Exactly and only the lines from the one containing "The documentation for" through the close of the entries below are to be set down.

:: Given data ::
◇ ◇ ◇ ◇
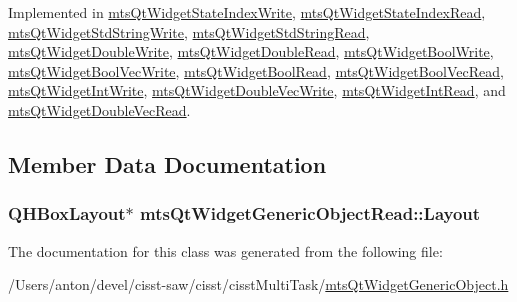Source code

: Implemented in \hyperlink{classmts_qt_widget_state_index_write_a2c4ce9b09af6a20760a8ab643b5a77f8}{mts\+Qt\+Widget\+State\+Index\+Write}, \hyperlink{classmts_qt_widget_state_index_read_a55c12f3a2c8a6ab96d6763c3aca92aff}{mts\+Qt\+Widget\+State\+Index\+Read}, \hyperlink{classmts_qt_widget_std_string_write_a2bb0e3bd9ead0c8d1f45c4d850866c98}{mts\+Qt\+Widget\+Std\+String\+Write}, \hyperlink{classmts_qt_widget_std_string_read_a20892add108bb8f9a3623c9ba126e0dd}{mts\+Qt\+Widget\+Std\+String\+Read}, \hyperlink{classmts_qt_widget_double_write_a5f386ee1049f6153dcabc94c73f582f2}{mts\+Qt\+Widget\+Double\+Write}, \hyperlink{classmts_qt_widget_double_read_ac7feb0f4f219cad978349207ac6ce82a}{mts\+Qt\+Widget\+Double\+Read}, \hyperlink{classmts_qt_widget_bool_write_a5eb2213b3487392f77624abcd92872fc}{mts\+Qt\+Widget\+Bool\+Write}, \hyperlink{classmts_qt_widget_bool_vec_write_a330ae4e994be8862142e21d11310f1ca}{mts\+Qt\+Widget\+Bool\+Vec\+Write}, \hyperlink{classmts_qt_widget_bool_read_a916f37e2dff54320e2e5050f1b883c7b}{mts\+Qt\+Widget\+Bool\+Read}, \hyperlink{classmts_qt_widget_bool_vec_read_ab385467a11d1691bb1c09a17c2ff06f4}{mts\+Qt\+Widget\+Bool\+Vec\+Read}, \hyperlink{classmts_qt_widget_int_write_a757a7ade2b4bb02c0674cc9c99db907b}{mts\+Qt\+Widget\+Int\+Write}, \hyperlink{classmts_qt_widget_double_vec_write_acff9753bae2e9ad21c9fca44f26c0300}{mts\+Qt\+Widget\+Double\+Vec\+Write}, \hyperlink{classmts_qt_widget_int_read_a5c55cabb0365136fe77a339f20f2080b}{mts\+Qt\+Widget\+Int\+Read}, and \hyperlink{classmts_qt_widget_double_vec_read_a112d5ff2ff3b8d502470565da3df3d88}{mts\+Qt\+Widget\+Double\+Vec\+Read}.



\subsection{Member Data Documentation}
\hypertarget{classmts_qt_widget_generic_object_read_ad10c07d124b999b3f16522a6c6eb3789}{}
\subsubsection[{Layout}]{\setlength{\rightskip}{0pt plus 5cm}Q\+H\+Box\+Layout$\ast$ mts\+Qt\+Widget\+Generic\+Object\+Read\+::\+Layout\hspace{0.3cm}{\ttfamily [protected]}}\label{classmts_qt_widget_generic_object_read_ad10c07d124b999b3f16522a6c6eb3789}


The documentation for this class was generated from the following file\+:\begin{DoxyCompactItemize}
\item 
/\+Users/anton/devel/cisst-\/saw/cisst/cisst\+Multi\+Task/\hyperlink{mts_qt_widget_generic_object_8h}{mts\+Qt\+Widget\+Generic\+Object.\+h}\end{DoxyCompactItemize}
◇ ◇ ◇ ◇
:: Response ::
The documentation for this class was generated from the following file\+:\begin{DoxyCompactItemize}
\item 
/\+Users/anton/devel/cisst-\/saw/cisst/cisst\+Multi\+Task/\hyperlink{mts_qt_widget_generic_object_8h}{mts\+Qt\+Widget\+Generic\+Object.\+h}\end{DoxyCompactItemize}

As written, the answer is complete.